3. Geospatial Data Integration
3.1 Initial Exploratory Data Analysis
We have both our Geospatial and Aspatial data, we need to join them. However, we need to first find a common header to join them.
colnames(bd_jakarta)colnames(vaccination_jakarta)We can see that both have Sub_District and hence we can join them by the Sub_District and Sub_District_Code.
# joins vaccination_jakarta to jakarta based on Sub_District and Sub_District_Code
combined_jakarta <- left_join(bd_jakarta, vaccination_jakarta,
by=c(
"Village_Code"="Sub_District_Code",
"Sub_District"="Sub_District")
)Subcategorize the data into ‘Target population to be Vaccinated’ , ‘Not Yet Vaccinated Population’ and ‘Total Population’
target = tm_shape(combined_jakarta)+
tm_fill("Target") +
tm_borders(alpha = 0.5) +
tm_layout(main.title="Target Count")
not_yet_vaccinated = tm_shape(combined_jakarta)+
tm_fill("Not_Yet_Vaccinated") +
tm_borders(alpha = 0.5) +
tm_layout(main.title="Not Yet Vaccinated Count")
total_population = tm_shape(combined_jakarta)+
tm_fill("Total_Population") +
tm_borders(alpha = 0.5) +
tm_layout(main.title="Total Population")
tmap_arrange(target, not_yet_vaccinated, total_population)There seems to be still be a ‘Missing’ value in the Target and Not_Yet_Vaccinated maps.
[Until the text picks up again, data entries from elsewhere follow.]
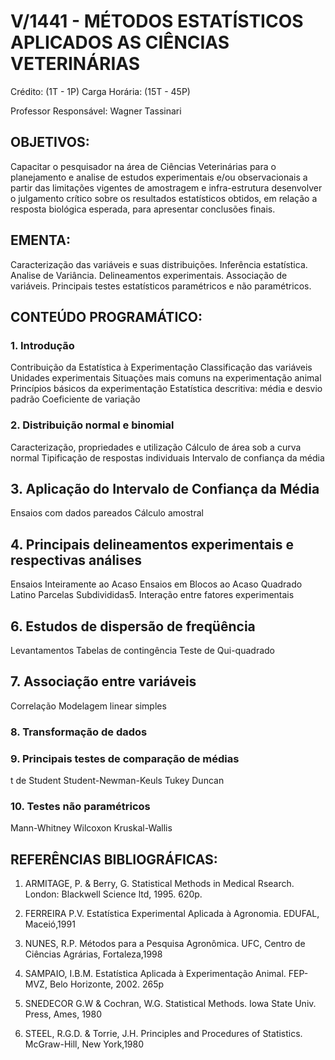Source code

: # V/1441 - MÉTODOS ESTATÍSTICOS APLICADOS AS CIÊNCIAS VETERINÁRIAS
Crédito: (1T - 1P)
Carga Horária: (15T - 45P)

Professor Responsável: Wagner Tassinari

## OBJETIVOS:
Capacitar o pesquisador na área de Ciências Veterinárias para o planejamento e analise de
estudos experimentais e/ou observacionais a partir das limitações vigentes de amostragem e
infra-estrutura desenvolver o julgamento crítico sobre os resultados estatísticos obtidos, em
relação a resposta biológica esperada, para apresentar conclusões finais.

## EMENTA:
Caracterização das variáveis e suas distribuições. Inferência estatística. Analise de Variância.
Delineamentos experimentais. Associação de variáveis. Principais testes estatísticos
paramétricos e não paramétricos.

## CONTEÚDO PROGRAMÁTICO:

### 1. Introdução

Contribuição da Estatística à Experimentação
Classificação das variáveis
Unidades experimentais
Situações mais comuns na experimentação animal
Princípios básicos da experimentação
Estatística descritiva: média e desvio padrão
Coeficiente de variação

### 2. Distribuição normal e binomial

Caracterização, propriedades e utilização
Cálculo de área sob a curva normal
Tipificação de respostas individuais
Intervalo de confiança da média

## 3. Aplicação do Intervalo de Confiança da Média

Ensaios com dados pareados
Cálculo amostral

## 4. Principais delineamentos experimentais e respectivas análises

Ensaios Inteiramente ao Acaso
Ensaios em Blocos ao Acaso
Quadrado Latino
Parcelas Subdivididas5. Interação entre fatores experimentais

## 6. Estudos de dispersão de freqüência

Levantamentos
Tabelas de contingência
Teste de Qui-quadrado

## 7. Associação entre variáveis

Correlação
Modelagem linear simples

### 8. Transformação de dados

### 9. Principais testes de comparação de médias

t de Student
Student-Newman-Keuls
Tukey
Duncan

### 10. Testes não paramétricos

Mann-Whitney
Wilcoxon
Kruskal-Wallis

## REFERÊNCIAS BIBLIOGRÁFICAS:

1. ARMITAGE, P. & Berry, G. Statistical Methods in Medical Rsearch. London: Blackwell
Science ltd, 1995. 620p.

2. FERREIRA P.V. Estatística Experimental Aplicada à Agronomia. EDUFAL,
Maceió,1991

3. NUNES, R.P. Métodos para a Pesquisa Agronômica. UFC, Centro de Ciências Agrárias,
Fortaleza,1998

4. SAMPAIO, I.B.M. Estatística Aplicada à Experimentação Animal. FEP-MVZ, Belo
Horizonte, 2002. 265p

5. SNEDECOR G.W & Cochran, W.G. Statistical Methods. Iowa State Univ. Press, Ames,
1980

6. STEEL, R.G.D. & Torrie, J.H. Principles and Procedures of Statistics. McGraw-Hill,
New York,1980
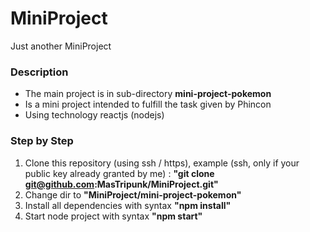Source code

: # MiniProject
Just another MiniProject

### Description
* The main project is in sub-directory **mini-project-pokemon**
* Is a mini project intended to fulfill the task given by Phincon
* Using technology reactjs (nodejs)

### Step by Step
1. Clone this repository (using ssh / https), example (ssh, only if your public key already granted by me) : **"git clone git@github.com:MasTripunk/MiniProject.git"**
2. Change dir to **"MiniProject/mini-project-pokemon"**
3. Install all dependencies with syntax **"npm install"**
4. Start node project with syntax **"npm start"**
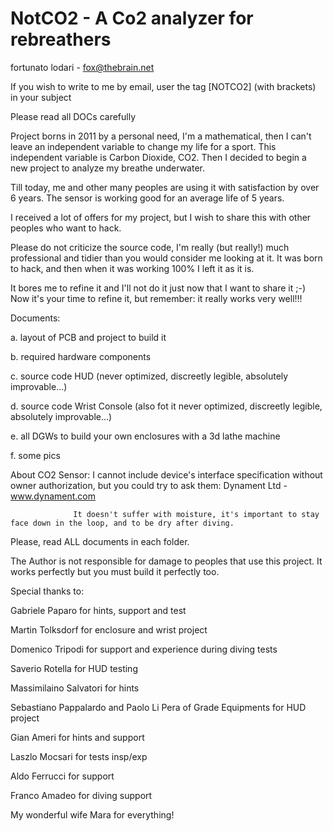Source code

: NotCO2 - A Co2 analyzer for rebreathers
=======================================
fortunato lodari - fox@thebrain.net

If you wish to write to me by email, user the tag [NOTCO2] (with brackets)
in your subject

Please read all DOCs carefully



Project borns in 2011 by a personal need, I'm a mathematical, then I can't leave an independent variable to change my life for a sport.
This independent variable is Carbon Dioxide, CO2. Then I decided to begin a new project to analyze my breathe underwater.

Till today, me and other many peoples are using it with satisfaction by over 6 years.
The sensor is working good for an average life of 5 years.

I received a lot of offers for my project, but I wish to share this with other peoples who want to hack.

Please do not criticize the source code, I'm really (but really!) much professional and tidier
than you would consider me looking at it. It was born to hack, and then when it was working 100% I left it as it is.

It bores me to refine it and I'll not do it just now
that I want to share it ;-)
Now it's your time to refine it, but remember: it really works very well!!!

Documents:

a. layout of PCB and project to build it

b. required hardware components

c. source code HUD (never optimized, discreetly legible, absolutely improvable...)

d. source code Wrist Console (also fot it never optimized, discreetly legible, absolutely improvable...)

e. all DGWs to build your own enclosures with a 3d lathe machine

f. some pics


About CO2 Sensor: I cannot include device's interface specification without owner authorization, but you could try to ask
them: Dynament Ltd - www.dynament.com

				  It doesn't suffer with moisture, it's important to stay face down in the loop, and to be dry after diving.
				  

Please, read ALL documents in each folder.


The Author is not responsible for damage to peoples that use this project.
It works perfectly but you must build it perfectly too.

Special thanks to:

Gabriele Paparo for hints, support and test

Martin Tolksdorf for enclosure and wrist project

Domenico Tripodi for support and experience during  diving tests

Saverio Rotella for HUD testing

Massimilaino Salvatori for hints

Sebastiano Pappalardo and Paolo Li Pera of Grade Equipments for HUD project

Gian Ameri for hints and support

Laszlo Mocsari for tests insp/exp

Aldo Ferrucci for support

Franco Amadeo for diving support

My wonderful wife Mara for everything!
Even though, when we had previously checked for missing values, it didn’t show any missing values. However, we shall double check again.
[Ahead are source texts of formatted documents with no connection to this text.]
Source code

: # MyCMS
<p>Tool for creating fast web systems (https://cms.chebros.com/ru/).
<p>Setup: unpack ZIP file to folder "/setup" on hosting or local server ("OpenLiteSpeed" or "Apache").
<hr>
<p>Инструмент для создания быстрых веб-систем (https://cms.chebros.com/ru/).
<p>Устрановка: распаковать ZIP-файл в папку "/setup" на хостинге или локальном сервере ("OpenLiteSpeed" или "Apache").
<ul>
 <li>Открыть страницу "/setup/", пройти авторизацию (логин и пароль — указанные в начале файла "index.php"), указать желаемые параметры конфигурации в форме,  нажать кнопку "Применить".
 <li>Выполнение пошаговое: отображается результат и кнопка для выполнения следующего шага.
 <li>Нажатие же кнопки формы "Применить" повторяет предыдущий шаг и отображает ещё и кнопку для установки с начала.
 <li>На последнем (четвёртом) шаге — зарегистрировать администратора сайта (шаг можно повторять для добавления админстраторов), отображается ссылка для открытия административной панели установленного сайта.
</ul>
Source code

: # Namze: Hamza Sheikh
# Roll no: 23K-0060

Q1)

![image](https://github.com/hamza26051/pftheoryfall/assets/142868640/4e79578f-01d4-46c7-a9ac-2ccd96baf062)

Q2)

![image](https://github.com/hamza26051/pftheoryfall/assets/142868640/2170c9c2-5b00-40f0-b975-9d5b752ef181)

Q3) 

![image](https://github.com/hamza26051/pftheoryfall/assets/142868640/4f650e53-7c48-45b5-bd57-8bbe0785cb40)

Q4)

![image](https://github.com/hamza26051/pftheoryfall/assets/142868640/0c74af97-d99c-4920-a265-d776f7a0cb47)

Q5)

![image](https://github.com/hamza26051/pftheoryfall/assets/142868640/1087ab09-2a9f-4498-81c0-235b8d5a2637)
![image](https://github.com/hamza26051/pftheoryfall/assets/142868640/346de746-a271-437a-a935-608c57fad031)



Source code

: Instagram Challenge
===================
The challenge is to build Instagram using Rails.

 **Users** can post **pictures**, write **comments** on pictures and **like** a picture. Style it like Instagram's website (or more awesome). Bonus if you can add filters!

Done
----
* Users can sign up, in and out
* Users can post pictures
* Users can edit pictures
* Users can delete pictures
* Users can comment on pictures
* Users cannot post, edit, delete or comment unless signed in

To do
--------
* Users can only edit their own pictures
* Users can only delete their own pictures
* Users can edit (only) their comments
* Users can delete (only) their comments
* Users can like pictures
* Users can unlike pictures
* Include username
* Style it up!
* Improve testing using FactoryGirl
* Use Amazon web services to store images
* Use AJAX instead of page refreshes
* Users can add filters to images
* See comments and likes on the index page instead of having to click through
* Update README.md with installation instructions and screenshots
bd_jakarta[rowSums(is.na(bd_jakarta))!=0,]vaccination_jakarta[rowSums(is.na(vaccination_jakarta))!=0,]There are no missing values in our dataframes. Therefore, the most likely reasons for the missing values must be due to mismatched values when we perform the left-join of the Geospatial and Aspatial data.
3.2 Finding mismatched sub-district records
Since, we had conducted left-join using the Sub-District, there must be a mismatch in the naming of the subdistricts. Lets check it by looking at the unique subdistrict names in both bd_jakarta and vaccination_jakarta
jakarta_subdistrict <- c(bd_jakarta$Sub_District)
vaccination_subdistrict <- c(vaccination_jakarta$Sub_District)
unique(jakarta_subdistrict[!(jakarta_subdistrict %in% vaccination_subdistrict)])unique(vaccination_subdistrict[!(vaccination_subdistrict %in% jakarta_subdistrict)])From above there are same names in both but are just written in different ways. However, there are 6 words in the vaccination_subdistrict which are not in the jakarta_subdistrict. We need to take a look into that after we first correct the mismatched values.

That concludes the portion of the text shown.